WLAN-Adapter bekommt man heute für kleines Geld: Ein USB-Stöpsel für den noch aktuellen, brutto 54 MBit/s schnellen Standard 802.11g kostet im Frühjahr 2008 nicht mal 15 Euro. Deutlich schnellere Adapter nach der neuen WLAN-Technik 802.11n (bis zu 300 MBit/s brutto) sind auch schon für rund 40 Euro zu haben. Zwar reicht auch das langsamere 802.11g zum Sofa-Surfen mit DSL-Geschwindigkeit locker aus, aber Ernüchterung macht sich breit, wenn man das WLAN als Ersatz für ein Fast-Ethernet-LAN betreiben will und beispielsweise Backups darüber laufen lässt. HDTV geht, wenn überhaupt, nur mit hoher Ruckelgefahr.
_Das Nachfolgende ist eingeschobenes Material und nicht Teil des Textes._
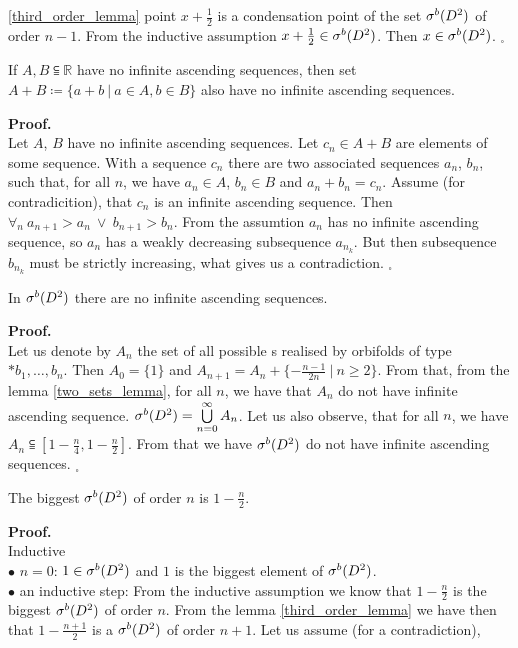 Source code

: \ref{third_order_lemma} point $x+\frac{1}{2}$ is a condensation point of the set ${\mathcal{\sigma}^b(D^2)}$  
of order $n-1$. From the inductive assumption $x+\frac{1}{2} \in {\mathcal{\sigma}^b(D^2)}$. Then $x \in {\mathcal{\sigma}^b(D^2)}$. 
$_\square$ 
\begin{lemma}\label{two_sets_lemma}
If $A, B \subseteqq \mathbb{R}$ have no infinite ascending sequences, then set 
$A + B \coloneqq \{a+b\ |\ a \in A, b \in B\}$ also have no infinite ascending sequences. 
\end{lemma}
\noindent\textbf{Proof.} \\
Let $A$, $B$ have no infinite ascending sequences. 
Let $c_n \in A + B$ are elements of some sequence. With a sequence $c_n$ there are 
two associated sequences $a_n$, $b_n$, such that, for all $n$, we have $a_n \in A$, $b_n \in B$ and 
$a_n + b_n = c_n$. Assume (for contradicition), that $c_n$ is an infinite ascending sequence. 
Then $\forall_n\ a_{n+1}>a_n\ \lor\ b_{n+1} > b_n$. From the assumtion $a_n$ has no infinite 
ascending sequence, so $a_n$ has a weakly decreasing subsequence $a_{n_k}$. But then 
subsequence $b_{n_k}$ must be strictly increasing, what gives 
us a contradiction. \Lightning $_\square$ 
\begin{lemma}\label{well_order}
In ${\mathcal{\sigma}^b(D^2)}$ there are no infinite ascending sequences.
\end{lemma}
\noindent\textbf{Proof.} \\
Let us denote by $A_n$ the set of all possible \Eoc s realised by orbifolds of type 
$*b_1,\dots,b_n$. Then $A_0 = \{1\}$ and $A_{n+1}=A_n+\{-\frac{n-1}{2n}\ |\ n\geq 2\}$. 
From that, from the lemma \ref{two_sets_lemma}, for all $n$, we have that $A_n$ do not have 
infinite ascending sequence. ${\mathcal{\sigma}^b(D^2)} = \bigcup\limits^\infty_{n=0}A_n$. Let us also observe, that 
for all $n$, we have $A_n \subseteqq [1-\frac{n}{4},1-\frac{n}{2}]$. From that we have ${\mathcal{\sigma}^b(D^2)}$ 
do not have infinite ascending sequences. $_\square$
\begin{theorem}\label{biggest \cpots}
The biggest \cpots ${\mathcal{\sigma}^b(D^2)}$ of order $n$ is $1-\frac{n}{2}$.
\end{theorem}
\noindent\textbf{Proof.}\\
Inductive \\
$\bullet$ $n=0$: $1\in {\mathcal{\sigma}^b(D^2)}$ and $1$ is the biggest element of ${\mathcal{\sigma}^b(D^2)}$. \\
$\bullet$ an inductive step: From the inductive assumption we know that $1-\frac{n}{2}$ is 
the biggest \cpots  ${\mathcal{\sigma}^b(D^2)}$ of order $n$. From the lemma \ref{third_order_lemma} we have then 
that $1-\frac{n+1}{2}$ is a \cpots  ${\mathcal{\sigma}^b(D^2)}$ of order $n+1$. Let us assume (for a contradiction),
Beim WLAN fällt der Netto-Durchsatz, also das, was man auf Anwendungsebene bekommt, deutlich niedriger aus als die in der Werbung herausgestellten Brutto-Datenraten. 11g und 11a (54 MBit/s brutto im 5-GHz-Band) schaffen bei guter Funkverbindung 25 bis 30 MBit/s, also grob die Hälfte. Natürlich sind sich die Hersteller dieses Nachteils bewusst. Deshalb nahm das Institute of Electrical and Electronics Engineers (IEEE) nach den Standards 802.11a und 11g mit 802.11n gleich die nächste Stufe in Angriff. Dabei steigt die Datenrate auf mindestens 100 MBit/s, wobei das IEEE die Geschwindigkeitsangabe erstmals auf die IP-Ebene bezieht, also das, was der Anwender letztlich spürt. Doch die IEEE-Empfehlung, die ehrlichere Nettodatenrate zu nennen, ignorieren die WLAN-Hersteller geflissentlich und geben auch für ihre 802.11n-Produkte lieber die werbewirksamere Brutto-Geschwindigkeit auf dem Funkkanal an.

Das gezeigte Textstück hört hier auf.